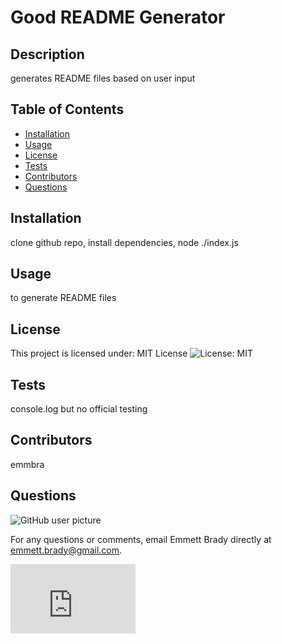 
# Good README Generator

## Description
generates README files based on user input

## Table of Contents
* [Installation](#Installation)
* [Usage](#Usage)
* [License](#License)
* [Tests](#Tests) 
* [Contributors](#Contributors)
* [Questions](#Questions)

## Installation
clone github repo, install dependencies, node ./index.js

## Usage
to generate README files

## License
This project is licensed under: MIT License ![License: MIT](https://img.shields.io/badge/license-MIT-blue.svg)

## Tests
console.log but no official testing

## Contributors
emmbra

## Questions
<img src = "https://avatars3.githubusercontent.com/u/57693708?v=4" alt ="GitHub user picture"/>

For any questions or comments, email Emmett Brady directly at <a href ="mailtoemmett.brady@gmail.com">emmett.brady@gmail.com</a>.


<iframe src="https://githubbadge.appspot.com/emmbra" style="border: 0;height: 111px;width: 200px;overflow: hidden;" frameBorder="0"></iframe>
◆ ◆ ◆ ◆ ◆
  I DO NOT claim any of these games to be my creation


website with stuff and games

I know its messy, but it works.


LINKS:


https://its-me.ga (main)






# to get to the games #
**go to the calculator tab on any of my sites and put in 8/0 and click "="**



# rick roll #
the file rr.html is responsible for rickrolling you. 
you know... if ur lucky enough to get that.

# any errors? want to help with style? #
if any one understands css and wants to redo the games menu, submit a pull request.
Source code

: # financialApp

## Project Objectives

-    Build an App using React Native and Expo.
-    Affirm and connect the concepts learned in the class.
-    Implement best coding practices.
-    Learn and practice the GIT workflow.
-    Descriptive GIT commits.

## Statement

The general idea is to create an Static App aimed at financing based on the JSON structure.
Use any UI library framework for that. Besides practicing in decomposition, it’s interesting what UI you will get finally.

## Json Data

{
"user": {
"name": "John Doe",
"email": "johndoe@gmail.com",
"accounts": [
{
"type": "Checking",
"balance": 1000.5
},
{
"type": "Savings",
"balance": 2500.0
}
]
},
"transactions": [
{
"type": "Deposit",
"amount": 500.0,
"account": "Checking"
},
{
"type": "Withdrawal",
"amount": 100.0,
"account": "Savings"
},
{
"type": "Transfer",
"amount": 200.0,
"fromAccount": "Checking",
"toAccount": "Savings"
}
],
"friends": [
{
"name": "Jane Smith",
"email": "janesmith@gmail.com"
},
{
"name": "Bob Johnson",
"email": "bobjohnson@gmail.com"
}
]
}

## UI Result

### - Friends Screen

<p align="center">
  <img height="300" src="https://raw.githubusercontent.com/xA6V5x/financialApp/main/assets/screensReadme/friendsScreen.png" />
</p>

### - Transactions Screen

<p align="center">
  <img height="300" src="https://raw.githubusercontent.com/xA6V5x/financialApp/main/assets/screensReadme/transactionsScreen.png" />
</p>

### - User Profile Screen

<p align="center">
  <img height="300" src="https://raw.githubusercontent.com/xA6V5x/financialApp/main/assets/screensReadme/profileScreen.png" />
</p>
◆ ◆ ◆ ◆ ◆
• **WHAT YOU SHOULD DO**
Scan the data above for the word "gmail", then copy every line that holds it.

• **RESULT FOR THIS EXERCISE**
For any questions or comments, email Emmett Brady directly at <a href ="mailtoemmett.brady@gmail.com">emmett.brady@gmail.com</a>.
"email": "johndoe@gmail.com",
"email": "janesmith@gmail.com"
"email": "bobjohnson@gmail.com"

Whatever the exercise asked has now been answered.